It must be summer if I’m making something with s’mores!
It’s no secret that I’m a bit of a s’more lover – every summer I make sure to stock up on the essentials; marshmallows, chocolate and graham crackers. I’ve even made my own marshmallows and graham crackers (here & here!) for it! and a hybrid S’mores Marshmallows! I don’t shy away from S’mores in the winter either – even in the cold I’ll roast a mallow. I even have the cutest s’more Christmas Ornament. I feel like they could be a year-round treat.
You’ll notice I’m a big fan of Black Bean Brownies. I’ve made them a few different ways, the original, and peanut butter swirl,. They are basically my go-to when making brownies now for two reasons, 1. they’re super simple (made in a blender!!) and 2.they’re naturally gluten/flour-free. Win.
So obviously I had to try this creation out – and much to my delight it worked. They’re even more decadent and delicious that the original. Adam, who isn’t usually a fan of my black bean brownies, ate one and then said “These are black bean brownies??” – Yup. That good.
What’s not to love – graham cracker crust, fudgey brownie center, and topped off with gooey toasted marshmallows. I remember making these (with normal brownies) a few summers back, but these are way better.
These are a must for summer – especially if you aren’t anywhere near a campfire.
Follow these simple directions to turn the original recipe into a s’mores brownie.
1 batch Black Bean Brownies
Bag of mini-marshmallows
Package of Graham Crackers
1. Pre-heat oven to 350 degrees F. Line 9×9 inch baking dish with parchment (can also use 8×8, increase baking time slightly)

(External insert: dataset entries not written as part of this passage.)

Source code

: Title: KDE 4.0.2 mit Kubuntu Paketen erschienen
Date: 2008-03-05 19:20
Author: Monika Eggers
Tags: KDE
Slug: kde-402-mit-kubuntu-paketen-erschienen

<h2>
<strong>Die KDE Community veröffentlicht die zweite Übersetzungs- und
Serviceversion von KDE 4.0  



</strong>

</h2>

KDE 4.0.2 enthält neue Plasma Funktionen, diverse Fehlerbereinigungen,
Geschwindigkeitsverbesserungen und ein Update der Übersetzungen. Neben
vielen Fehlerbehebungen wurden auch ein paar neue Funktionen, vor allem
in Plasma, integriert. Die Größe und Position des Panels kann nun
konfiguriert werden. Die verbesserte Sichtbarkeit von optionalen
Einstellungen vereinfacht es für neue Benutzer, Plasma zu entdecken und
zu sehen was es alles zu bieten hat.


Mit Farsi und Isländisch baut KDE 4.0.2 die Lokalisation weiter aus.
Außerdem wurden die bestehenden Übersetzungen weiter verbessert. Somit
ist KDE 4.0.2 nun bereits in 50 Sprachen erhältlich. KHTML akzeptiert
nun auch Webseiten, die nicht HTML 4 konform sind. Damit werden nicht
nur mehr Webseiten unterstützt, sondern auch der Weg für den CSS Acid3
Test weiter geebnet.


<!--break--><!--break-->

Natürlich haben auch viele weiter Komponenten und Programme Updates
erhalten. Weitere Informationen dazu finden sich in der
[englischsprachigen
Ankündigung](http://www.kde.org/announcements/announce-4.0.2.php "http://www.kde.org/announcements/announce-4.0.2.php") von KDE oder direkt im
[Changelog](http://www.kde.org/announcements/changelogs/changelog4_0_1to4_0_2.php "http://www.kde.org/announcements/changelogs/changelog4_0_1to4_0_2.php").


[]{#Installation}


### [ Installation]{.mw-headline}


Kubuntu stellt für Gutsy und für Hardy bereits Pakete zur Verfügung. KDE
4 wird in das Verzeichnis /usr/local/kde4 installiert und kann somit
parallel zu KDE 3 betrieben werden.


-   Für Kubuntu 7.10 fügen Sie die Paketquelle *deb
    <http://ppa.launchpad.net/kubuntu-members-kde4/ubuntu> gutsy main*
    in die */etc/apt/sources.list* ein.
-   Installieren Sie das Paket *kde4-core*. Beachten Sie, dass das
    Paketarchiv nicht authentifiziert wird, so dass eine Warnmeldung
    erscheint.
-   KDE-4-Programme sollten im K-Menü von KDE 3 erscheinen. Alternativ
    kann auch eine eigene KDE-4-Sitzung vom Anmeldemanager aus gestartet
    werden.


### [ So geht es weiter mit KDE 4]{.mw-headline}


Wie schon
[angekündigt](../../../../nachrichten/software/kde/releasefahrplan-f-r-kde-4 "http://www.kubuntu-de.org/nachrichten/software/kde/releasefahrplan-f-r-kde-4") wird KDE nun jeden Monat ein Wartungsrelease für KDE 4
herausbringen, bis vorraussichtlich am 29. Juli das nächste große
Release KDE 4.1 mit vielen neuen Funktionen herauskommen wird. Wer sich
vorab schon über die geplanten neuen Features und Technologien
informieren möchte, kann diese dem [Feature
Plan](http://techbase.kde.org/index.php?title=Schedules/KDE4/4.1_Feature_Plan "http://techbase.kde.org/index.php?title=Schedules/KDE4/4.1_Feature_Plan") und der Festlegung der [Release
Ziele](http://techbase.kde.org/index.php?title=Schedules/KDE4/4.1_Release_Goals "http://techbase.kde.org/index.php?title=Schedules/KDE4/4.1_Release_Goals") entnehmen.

2. Prepare the Black Bean Brownie batter, in high-speed blender or food processor. Blend until silky-smooth.
3. Line bottom of parchment paper with graham crackers. You’ll want to keep them in squares or rectangles to fully cover the bottom of pan – not crumbs.
4. Spread brownie batter evenly over graham crackers. Sprinkle with Chocolate chips.
5. Bake for 20 minutes.
6. Remove from oven. Allow to cool to room temperature.
7. Before serving, sprinkle mini-marshmallows evenly over top of baked brownies. They will expand when baking, so you can leave some space.
8. Turn ‘Broil’ function on high. Return brownie pan to oven. Closely watch brownies, roasting marshmallows until puffed and golden. About 2-3 minutes.
Remove from oven and let cool slightly before cutting and serving. These are best made and eaten same day, but if you want to bake them a day ahead, save the marshmallow portion for the day of serving for best results.